Aside from a few issues with my pride I’m trying to remain positive that this is what is supposed to happen. Maybe I wasn’t supposed
do this yet. Maybe I took on too much too early. Whatever the reason I’ve learned things about myself, about what it takes to do this. Perhaps one day I’ll try again when I have a solid budget to fund the whole thing myself and not worry about the “money” part since that has been the only downside to living this way. I’d do it again in an instant.

Until then, I’ll update this blog along my way home if there’s anything interesting to report. After that it all depends on what I end up doing and where I physically end up. Everything is up in the air right now, open for whatever the universe has in store for me.

Thanks to all who followed and the few friends that helped out along the way. I really couldn’t have gotten even this far without you.
Cheers,
W

Day 49 – Shooting with My Friend

The travel the last couple of days would not have been possible without my friend Nancy. She came to Vegas to clear her head, talk, and hang out and has been a wonderful friend to me. She’s covered all the expenses of the last two days which allowed both of us to get some awesome shots of the things we’ve seen and some places I was able to show her.
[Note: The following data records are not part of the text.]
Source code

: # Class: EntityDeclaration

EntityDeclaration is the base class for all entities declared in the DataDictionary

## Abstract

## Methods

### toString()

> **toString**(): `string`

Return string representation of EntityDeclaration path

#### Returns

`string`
She’s a great road trip partner.

We started off in Barstow and headed Southwest. As we traveled along Route 66 we came upon the Bottle Tree Ranch which is an amazing and inspiring location. Elmer, the artist and creative mind behind the unique sculptures is a pleasant and down to earth person. A true artist. He’s been collecting “junk” since he found a hand made rake at Edwards Air Force Base while on a trip with has father when he was young. Elmer, now in his 60′s now incorporates the stuff he finds into the yard of welded trees of iron with colored glass bottles of all shapes and sizes adorning them. His decision to leave his 9-5 job at the nearby Cement factory in Oro Grande a few years back is a blessing for anyone that has the chance to wander through his glimmering garden of wonder. Elmer doesn’t charge to visit his unique corner of the California desert. He gets about 8-10 slack jawed visitors a day as he spends his days working on his creations, with a mid day nap of course. Stop in and say hello and enjoy the colored dreamlike spot that is Elmer’s Bottle Tree Ranch. You’ll be happy you did.

Elmer’s work can be found on Route 66 just a few miles west of Barstow on the right hand side of the road, near Oro Grande, CA.

After spending a good chunk of time at Elmer’s we headed into Victorville and found the remains of the homes the use to be used to house those at George Air Force Base. The subdivision like area is riddled with trashed homes and overgrown streets and culdesacs. The whole area has been and possibly still is used for war games and tactical training. What could have potentially been low income housing has been destroyed by war games.

After Victorville we turned around and ventured back to Barstow where we picked up Route 66 again, this time heading East. We got some shots of the old 66 markings painted on the highway. Eventually as the sun set behind us we hopped onto Interstate 40 and made our way to the 95 which lead us back into Nevada and Las Vegas for Nancy’s last night.